Joel, my comments interleaved:

<<   re "sate" -- perhaps should be interpreted "was seated", and pronounced to
rhyme with "fate".

JB: I still think "sate" is "sat" with the "customary" appended "e".  See "She
bide ["bid"] me hold my tonge" slightly earlier.   >>

For what it's worth, the conjugation as given for the ME _Ancren Riwle_:

SITTEN (inf.) -- SIT (3rd Pres.) -- SET (Pret) -- SETTEN (Pret.
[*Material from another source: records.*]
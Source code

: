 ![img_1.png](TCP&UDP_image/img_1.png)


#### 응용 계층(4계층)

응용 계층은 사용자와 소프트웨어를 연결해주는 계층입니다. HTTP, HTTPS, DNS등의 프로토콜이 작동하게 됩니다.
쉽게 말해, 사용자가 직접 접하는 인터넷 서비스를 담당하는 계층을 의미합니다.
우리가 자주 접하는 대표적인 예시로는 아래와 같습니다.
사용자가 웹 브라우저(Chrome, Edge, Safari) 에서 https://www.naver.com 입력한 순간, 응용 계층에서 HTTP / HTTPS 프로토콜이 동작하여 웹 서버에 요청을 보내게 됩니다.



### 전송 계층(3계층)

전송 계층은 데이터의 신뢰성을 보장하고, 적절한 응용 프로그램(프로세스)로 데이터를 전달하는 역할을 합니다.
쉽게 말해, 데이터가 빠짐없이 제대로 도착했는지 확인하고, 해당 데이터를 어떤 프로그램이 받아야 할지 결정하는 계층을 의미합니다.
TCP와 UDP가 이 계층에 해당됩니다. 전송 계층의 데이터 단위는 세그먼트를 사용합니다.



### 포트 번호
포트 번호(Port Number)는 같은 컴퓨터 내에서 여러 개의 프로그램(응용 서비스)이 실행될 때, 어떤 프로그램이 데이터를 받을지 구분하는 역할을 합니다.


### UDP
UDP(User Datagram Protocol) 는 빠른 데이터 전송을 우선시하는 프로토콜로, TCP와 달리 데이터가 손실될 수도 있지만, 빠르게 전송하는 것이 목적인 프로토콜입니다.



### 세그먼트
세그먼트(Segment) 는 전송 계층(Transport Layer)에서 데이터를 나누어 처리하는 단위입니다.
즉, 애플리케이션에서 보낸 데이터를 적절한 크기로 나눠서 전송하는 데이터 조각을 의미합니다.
Pl.)

     (Sweet _Middle English Primer_, p. 14.)

This from _The New England Magazine_ (1834, p. 467):

"Another word, frequently used incorrectly, I think, is _sate_ or _sat_ as the
past participle of _sit_; as, “I have sate.” This is not peculiar to Boston, or
even to New-England. It is sanctioned by Murray, it is true, but he gives no
authority for its legitimacy. His grammar is a thing of yesterday. Preceding
grammarians afford no justification of his dictum."


Which suggests a conflation, marked but not unique to Massachusett, of sat/sate,
as late as the nineteenth century.

My gut, insofar as it can be trusted, says an incomplete progression, in New
England, of one of the later waves of the Great Vowel Shift.  But in this case,
I may simply be suffering from a bout of indigestion.
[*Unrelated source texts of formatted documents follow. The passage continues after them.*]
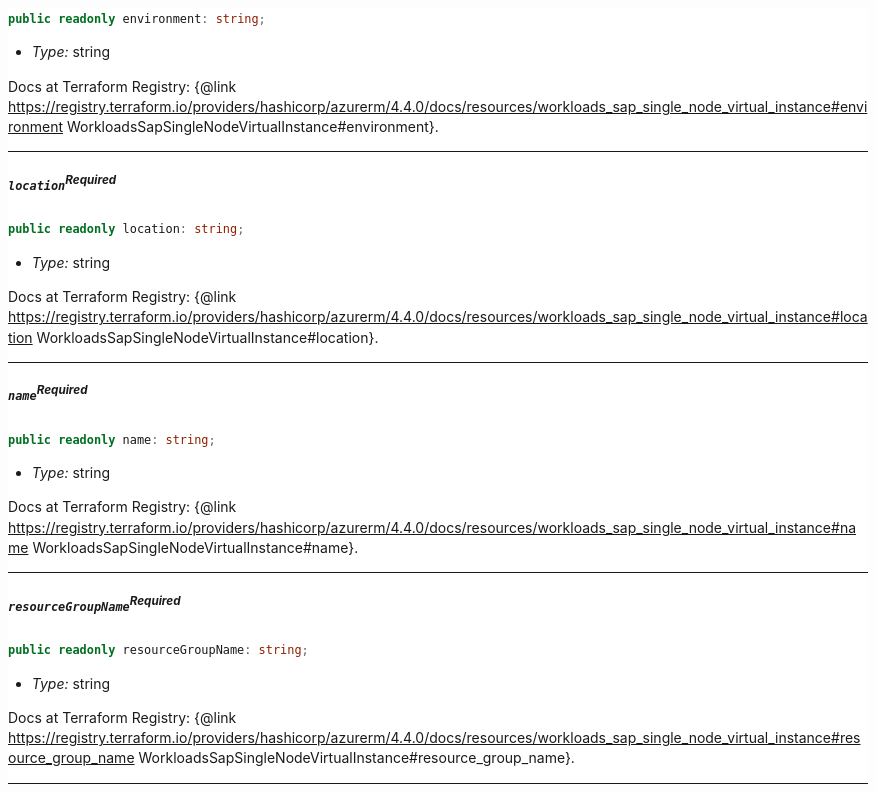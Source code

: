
 ```typescript
public readonly environment: string;
```

- *Type:* string

Docs at Terraform Registry: {@link https://registry.terraform.io/providers/hashicorp/azurerm/4.4.0/docs/resources/workloads_sap_single_node_virtual_instance#environment WorkloadsSapSingleNodeVirtualInstance#environment}.

---

##### `location`<sup>Required</sup> <a name="location" id="@cdktf/provider-azurerm.workloadsSapSingleNodeVirtualInstance.WorkloadsSapSingleNodeVirtualInstanceConfig.property.location"></a>

```typescript
public readonly location: string;
```

- *Type:* string

Docs at Terraform Registry: {@link https://registry.terraform.io/providers/hashicorp/azurerm/4.4.0/docs/resources/workloads_sap_single_node_virtual_instance#location WorkloadsSapSingleNodeVirtualInstance#location}.

---

##### `name`<sup>Required</sup> <a name="name" id="@cdktf/provider-azurerm.workloadsSapSingleNodeVirtualInstance.WorkloadsSapSingleNodeVirtualInstanceConfig.property.name"></a>

```typescript
public readonly name: string;
```

- *Type:* string

Docs at Terraform Registry: {@link https://registry.terraform.io/providers/hashicorp/azurerm/4.4.0/docs/resources/workloads_sap_single_node_virtual_instance#name WorkloadsSapSingleNodeVirtualInstance#name}.

---

##### `resourceGroupName`<sup>Required</sup> <a name="resourceGroupName" id="@cdktf/provider-azurerm.workloadsSapSingleNodeVirtualInstance.WorkloadsSapSingleNodeVirtualInstanceConfig.property.resourceGroupName"></a>

```typescript
public readonly resourceGroupName: string;
```

- *Type:* string

Docs at Terraform Registry: {@link https://registry.terraform.io/providers/hashicorp/azurerm/4.4.0/docs/resources/workloads_sap_single_node_virtual_instance#resource_group_name WorkloadsSapSingleNodeVirtualInstance#resource_group_name}.

---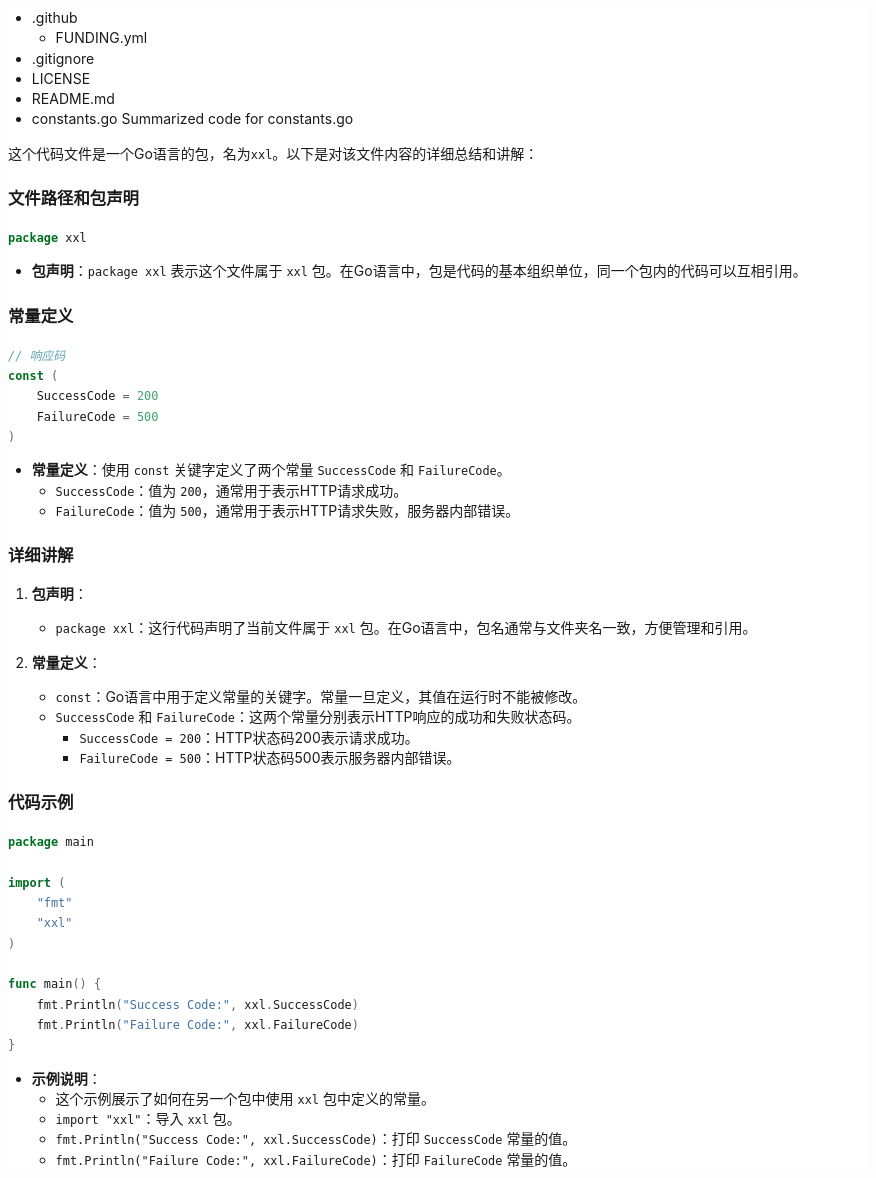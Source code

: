 - .github
  - FUNDING.yml
- .gitignore
- LICENSE
- README.md
- constants.go
  Summarized code for constants.go

这个代码文件是一个Go语言的包，名为`xxl`。以下是对该文件内容的详细总结和讲解：

### 文件路径和包声明
```go
package xxl
```
- **包声明**：`package xxl` 表示这个文件属于 `xxl` 包。在Go语言中，包是代码的基本组织单位，同一个包内的代码可以互相引用。

### 常量定义
```go
// 响应码
const (
	SuccessCode = 200
	FailureCode = 500
)
```
- **常量定义**：使用 `const` 关键字定义了两个常量 `SuccessCode` 和 `FailureCode`。
  - `SuccessCode`：值为 `200`，通常用于表示HTTP请求成功。
  - `FailureCode`：值为 `500`，通常用于表示HTTP请求失败，服务器内部错误。

### 详细讲解
1. **包声明**：
   - `package xxl`：这行代码声明了当前文件属于 `xxl` 包。在Go语言中，包名通常与文件夹名一致，方便管理和引用。

2. **常量定义**：
   - `const`：Go语言中用于定义常量的关键字。常量一旦定义，其值在运行时不能被修改。
   - `SuccessCode` 和 `FailureCode`：这两个常量分别表示HTTP响应的成功和失败状态码。
     - `SuccessCode = 200`：HTTP状态码200表示请求成功。
     - `FailureCode = 500`：HTTP状态码500表示服务器内部错误。

### 代码示例
```go
package main

import (
	"fmt"
	"xxl"
)

func main() {
	fmt.Println("Success Code:", xxl.SuccessCode)
	fmt.Println("Failure Code:", xxl.FailureCode)
}
```
- **示例说明**：
  - 这个示例展示了如何在另一个包中使用 `xxl` 包中定义的常量。
  - `import "xxl"`：导入 `xxl` 包。
  - `fmt.Println("Success Code:", xxl.SuccessCode)`：打印 `SuccessCode` 常量的值。
  - `fmt.Println("Failure Code:", xxl.FailureCode)`：打印 `FailureCode` 常量的值。
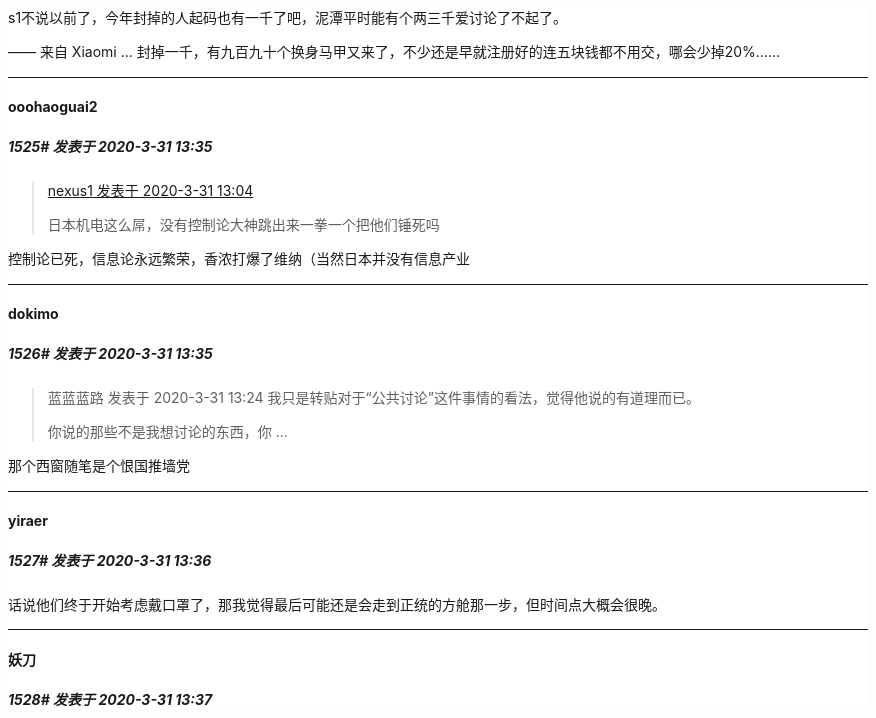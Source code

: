 s1不说以前了，今年封掉的人起码也有一千了吧，泥潭平时能有个两三千爱讨论了不起了。


—— 来自 Xiaomi ...</blockquote>
封掉一千，有九百九十个换身马甲又来了，不少还是早就注册好的连五块钱都不用交，哪会少掉20%……







*****

####  ooohaoguai2  
##### 1525#       发表于 2020-3-31 13:35



<blockquote><a href="httphttps://bbs.saraba1st.com/2b/forum.php?mod=redirect&amp;goto=findpost&amp;pid=46933067&amp;ptid=1921654" target="_blank">nexus1 发表于 2020-3-31 13:04</a>

日本机电这么屌，没有控制论大神跳出来一拳一个把他们锤死吗</blockquote>
控制论已死，信息论永远繁荣，香浓打爆了维纳（当然日本并没有信息产业







*****

####  dokimo  
##### 1526#       发表于 2020-3-31 13:35



<blockquote>蓝蓝蓝路 发表于 2020-3-31 13:24
我只是转贴对于“公共讨论”这件事情的看法，觉得他说的有道理而已。

你说的那些不是我想讨论的东西，你 ...</blockquote>
那个西窗随笔是个恨国推墙党







*****

####  yiraer  
##### 1527#       发表于 2020-3-31 13:36




话说他们终于开始考虑戴口罩了，那我觉得最后可能还是会走到正统的方舱那一步，但时间点大概会很晚。







*****

####  妖刀  
##### 1528#       发表于 2020-3-31 13:37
<<   "bedshed" = "bed's head" = "head of the bed".

JB:  May be,  but "bedshead", as one word rather than two.   >>


<<   Having looked at the MS scrap (finally), the scribe uses "y" [sic] to
represent the (both voiced and voiceless, but only ever at the beginning of a
word?) "th" sound.

JB:  At this time the form of "y" used for "th" ("the" in ms) and for "y"
("years" in the ms) was the same.  It was customary to raise the "e" in the "ye"
for "the" in mss and printed documents. Faithful modern transcriptions of such
documents also raise the "e".   >>

In the instance at issue, it's "y[superscript]e" in the MS, so a case of
not-sufficiently-faithful transcription catching us out.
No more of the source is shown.